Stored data
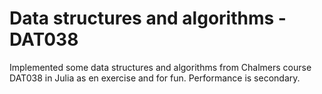 # Data structures and algorithms - DAT038

Implemented some data structures and algorithms from Chalmers course DAT038 in Julia as en exercise and for fun. Performance is secondary.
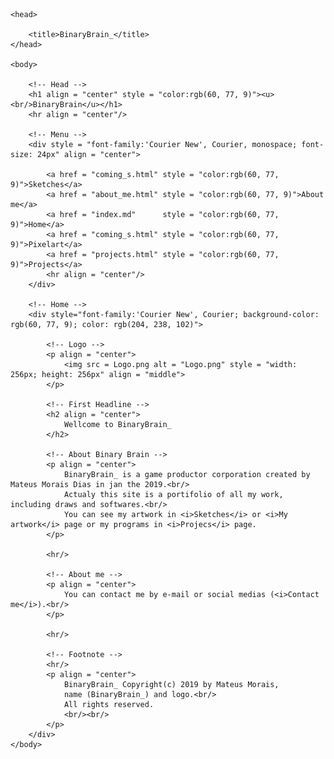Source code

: <html>

    <head>

        <title>BinaryBrain_</title>
    </head>

    <body>

        <!-- Head -->
        <h1 align = "center" style = "color:rgb(60, 77, 9)"><u><br/>BinaryBrain</u></h1>
        <hr align = "center"/>

        <!-- Menu -->
        <div style = "font-family:'Courier New', Courier, monospace; font-size: 24px" align = "center">

            <a href = "coming_s.html" style = "color:rgb(60, 77, 9)">Sketches</a>
            <a href = "about_me.html" style = "color:rgb(60, 77, 9)">About me</a>
            <a href = "index.md"      style = "color:rgb(60, 77, 9)">Home</a>
            <a href = "coming_s.html" style = "color:rgb(60, 77, 9)">Pixelart</a>
            <a href = "projects.html" style = "color:rgb(60, 77, 9)">Projects</a>
            <hr align = "center"/>
        </div>

        <!-- Home -->
        <div style="font-family:'Courier New', Courier; background-color: rgb(60, 77, 9); color: rgb(204, 238, 102)">

            <!-- Logo -->
            <p align = "center">
                <img src = Logo.png alt = "Logo.png" style = "width: 256px; height: 256px" align = "middle">
            </p>
        
            <!-- First Headline -->
            <h2 align = "center">
                Wellcome to BinaryBrain_
            </h2>

            <!-- About Binary Brain -->
            <p align = "center">
                BinaryBrain_ is a game productor corporation created by Mateus Morais Dias in jan the 2019.<br/>
                Actualy this site is a portifolio of all my work, including draws and softwares.<br/>
                You can see my artwork in <i>Sketches</i> or <i>My artwork</i> page or my programs in <i>Projecs</i> page.
            </p>

            <hr/>

            <!-- About me -->
            <p align = "center">
                You can contact me by e-mail or social medias (<i>Contact me</i>).<br/>
            </p>

            <hr/>

            <!-- Footnote -->
            <hr/>
            <p align = "center">
                BinaryBrain_ Copyright(c) 2019 by Mateus Morais,
                name (BinaryBrain_) and logo.<br/>
                All rights reserved.
                <br/><br/>
            </p>
        </div>
    </body>
</html>
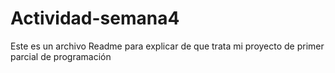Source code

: # Actividad-semana4

Este es un archivo Readme para explicar de que trata mi proyecto de primer parcial de programación 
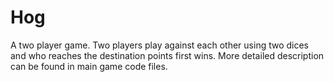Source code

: # Hog
A two player game. Two players play against each other using two dices and who reaches the destination points first wins. More detailed description can be
found in main game code files.
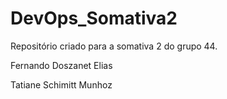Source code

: # DevOps_Somativa2

Repositório criado para a somativa 2 do grupo 44.

  Fernando Doszanet Elias
  
  Tatiane Schimitt Munhoz
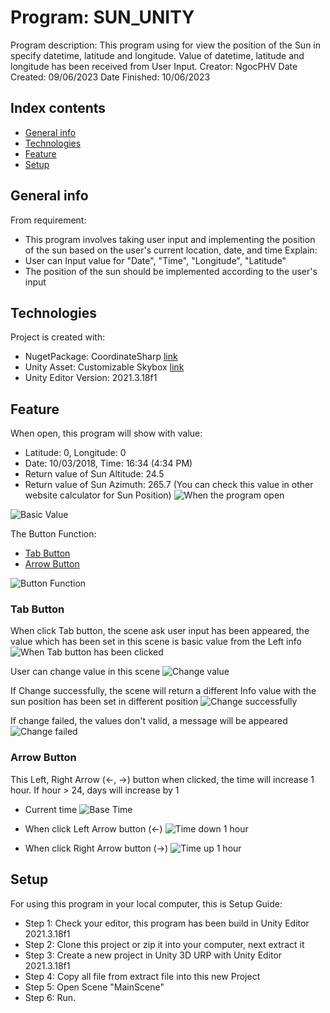 # Program: SUN_UNITY
Program description: This program using for view the position of the Sun in specify datetime, latitude and longitude. Value of datetime, latitude and longitude has been received from User Input.
Creator: NgocPHV
Date Created: 09/06/2023
Date Finished: 10/06/2023

## Index contents
* [General info](#general-info)
* [Technologies](#technologies)
* [Feature](#feature)
* [Setup](#setup)

## General info
From requirement:
- This program involves taking user input and implementing the position of the sun based on the user's current location, date, and time
Explain:
- User can Input value for "Date", "Time", "Longitude", "Latitude"
- The position of the sun should be implemented according to the user's input

## Technologies
Project is created with:
* NugetPackage: CoordinateSharp [link](https://www.nuget.org/packages/CoordinateSharp/)
* Unity Asset: Customizable Skybox [link](https://assetstore.unity.com/packages/2d/textures-materials/sky/customizable-skybox-174576)
* Unity Editor Version: 2021.3.18f1

## Feature

When open, this program will show with value:
* Latitude: 0, Longitude: 0
* Date: 10/03/2018, Time: 16:34 (4:34 PM)
* Return value of Sun Altitude: 24.5 
* Return value of Sun Azimuth: 265.7
(You can check this value in other website calculator for Sun Position)
![When the program open](./Images/BasicInfo.png)

![Basic Value](./Images/WhenOpen.png)

The Button Function:
* [Tab Button](#tab-button)
* [Arrow Button](#arrow-button)

![Button Function](./Images/ButtonUse.png)

### Tab Button
When click Tab button, the scene ask user input has been appeared, the value which has been set in this scene is basic value from the Left info
![When Tab button has been clicked](./Images/WhenClickTab.png)

User can change value in this scene
![Change value](./Images/ChangeValue.png)

If Change successfully, the scene will return a different Info value with the sun position has been set in different position
![Change successfully](./Images/ResultValue.png)

If change failed, the values don't valid, a message will be appeared
![Change failed](./Images/ChangeFailed.png)

### Arrow Button
This Left, Right Arrow (←, →)  button when clicked, the time will increase 1 hour. If hour > 24, days will increase by 1
* Current time
![Base Time](./Images/Basic.png)

* When click Left Arrow button (←)
![Time down 1 hour](./Images/TimeDown1Hours.png)

* When click Right Arrow button (→)
![Time up 1 hour](./Images/TimeUp1Hours.png)

## Setup
For using this program in your local computer, this is Setup Guide:
* Step 1: Check your editor, this program has been build in Unity Editor 2021.3.18f1
* Step 2: Clone this project or zip it into your computer, next extract it
* Step 3: Create a new project in Unity 3D URP with Unity Editor 2021.3.18f1
* Step 4: Copy all file from extract file into this new Project
* Step 5: Open Scene "MainScene"
* Step 6: Run.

#### ACTIVITY:
Here the job is to print all the data exactly, skipping any image.

#### SOLUTION FOR THIS TASK:
 # Data structures and algorithms - DAT038

Implemented some data structures and algorithms from Chalmers course DAT038 in Julia as en exercise and for fun. Performance is secondary.
Source code

: <html>

    <head>

        <title>BinaryBrain_</title>
    </head>

    <body>

        <!-- Head -->
        <h1 align = "center" style = "color:rgb(60, 77, 9)"><u><br/>BinaryBrain</u></h1>
        <hr align = "center"/>

        <!-- Menu -->
        <div style = "font-family:'Courier New', Courier, monospace; font-size: 24px" align = "center">

            <a href = "coming_s.html" style = "color:rgb(60, 77, 9)">Sketches</a>
            <a href = "about_me.html" style = "color:rgb(60, 77, 9)">About me</a>
            <a href = "index.md"      style = "color:rgb(60, 77, 9)">Home</a>
            <a href = "coming_s.html" style = "color:rgb(60, 77, 9)">Pixelart</a>
            <a href = "projects.html" style = "color:rgb(60, 77, 9)">Projects</a>
            <hr align = "center"/>
        </div>

        <!-- Home -->
        <div style="font-family:'Courier New', Courier; background-color: rgb(60, 77, 9); color: rgb(204, 238, 102)">

            <!-- Logo -->
            <p align = "center">
                <img src = Logo.png alt = "Logo.png" style = "width: 256px; height: 256px" align = "middle">
            </p>
        
            <!-- First Headline -->
            <h2 align = "center">
                Wellcome to BinaryBrain_
            </h2>

            <!-- About Binary Brain -->
            <p align = "center">
                BinaryBrain_ is a game productor corporation created by Mateus Morais Dias in jan the 2019.<br/>
                Actualy this site is a portifolio of all my work, including draws and softwares.<br/>
                You can see my artwork in <i>Sketches</i> or <i>My artwork</i> page or my programs in <i>Projecs</i> page.
            </p>

            <hr/>

            <!-- About me -->
            <p align = "center">
                You can contact me by e-mail or social medias (<i>Contact me</i>).<br/>
            </p>

            <hr/>

            <!-- Footnote -->
            <hr/>
            <p align = "center">
                BinaryBrain_ Copyright(c) 2019 by Mateus Morais,
                name (BinaryBrain_) and logo.<br/>
                All rights reserved.
                <br/><br/>
            </p>
        </div>
    </body>
</html>
Source code

: # Actividad-semana4

Este es un archivo Readme para explicar de que trata mi proyecto de primer parcial de programación 
Source code

: # Hog
A two player game. Two players play against each other using two dices and who reaches the destination points first wins. More detailed description can be
found in main game code files.
Source code

: # DevOps_Somativa2

Repositório criado para a somativa 2 do grupo 44.

  Fernando Doszanet Elias
  
  Tatiane Schimitt Munhoz
 # Program: SUN_UNITY
Program description: This program using for view the position of the Sun in specify datetime, latitude and longitude. Value of datetime, latitude and longitude has been received from User Input.
Creator: NgocPHV
Date Created: 09/06/2023
Date Finished: 10/06/2023

## Index contents
* [General info](#general-info)
* [Technologies](#technologies)
* [Feature](#feature)
* [Setup](#setup)

## General info
From requirement:
- This program involves taking user input and implementing the position of the sun based on the user's current location, date, and time
Explain:
- User can Input value for "Date", "Time", "Longitude", "Latitude"
- The position of the sun should be implemented according to the user's input

## Technologies
Project is created with:
* NugetPackage: CoordinateSharp [link](https://www.nuget.org/packages/CoordinateSharp/)
* Unity Asset: Customizable Skybox [link](https://assetstore.unity.com/packages/2d/textures-materials/sky/customizable-skybox-174576)
* Unity Editor Version: 2021.3.18f1

## Feature

When open, this program will show with value:
* Latitude: 0, Longitude: 0
* Date: 10/03/2018, Time: 16:34 (4:34 PM)
* Return value of Sun Altitude: 24.5 
* Return value of Sun Azimuth: 265.7
(You can check this value in other website calculator for Sun Position)
![When the program open](./Images/BasicInfo.png)

![Basic Value](./Images/WhenOpen.png)

The Button Function:
* [Tab Button](#tab-button)
* [Arrow Button](#arrow-button)

![Button Function](./Images/ButtonUse.png)

### Tab Button
When click Tab button, the scene ask user input has been appeared, the value which has been set in this scene is basic value from the Left info
![When Tab button has been clicked](./Images/WhenClickTab.png)

User can change value in this scene
![Change value](./Images/ChangeValue.png)

If Change successfully, the scene will return a different Info value with the sun position has been set in different position
![Change successfully](./Images/ResultValue.png)

If change failed, the values don't valid, a message will be appeared
![Change failed](./Images/ChangeFailed.png)

### Arrow Button
This Left, Right Arrow (←, →)  button when clicked, the time will increase 1 hour. If hour > 24, days will increase by 1
* Current time
![Base Time](./Images/Basic.png)

* When click Left Arrow button (←)
![Time down 1 hour](./Images/TimeDown1Hours.png)

* When click Right Arrow button (→)
![Time up 1 hour](./Images/TimeUp1Hours.png)

## Setup
For using this program in your local computer, this is Setup Guide:
* Step 1: Check your editor, this program has been build in Unity Editor 2021.3.18f1
* Step 2: Clone this project or zip it into your computer, next extract it
* Step 3: Create a new project in Unity 3D URP with Unity Editor 2021.3.18f1
* Step 4: Copy all file from extract file into this new Project
* Step 5: Open Scene "MainScene"
* Step 6: Run.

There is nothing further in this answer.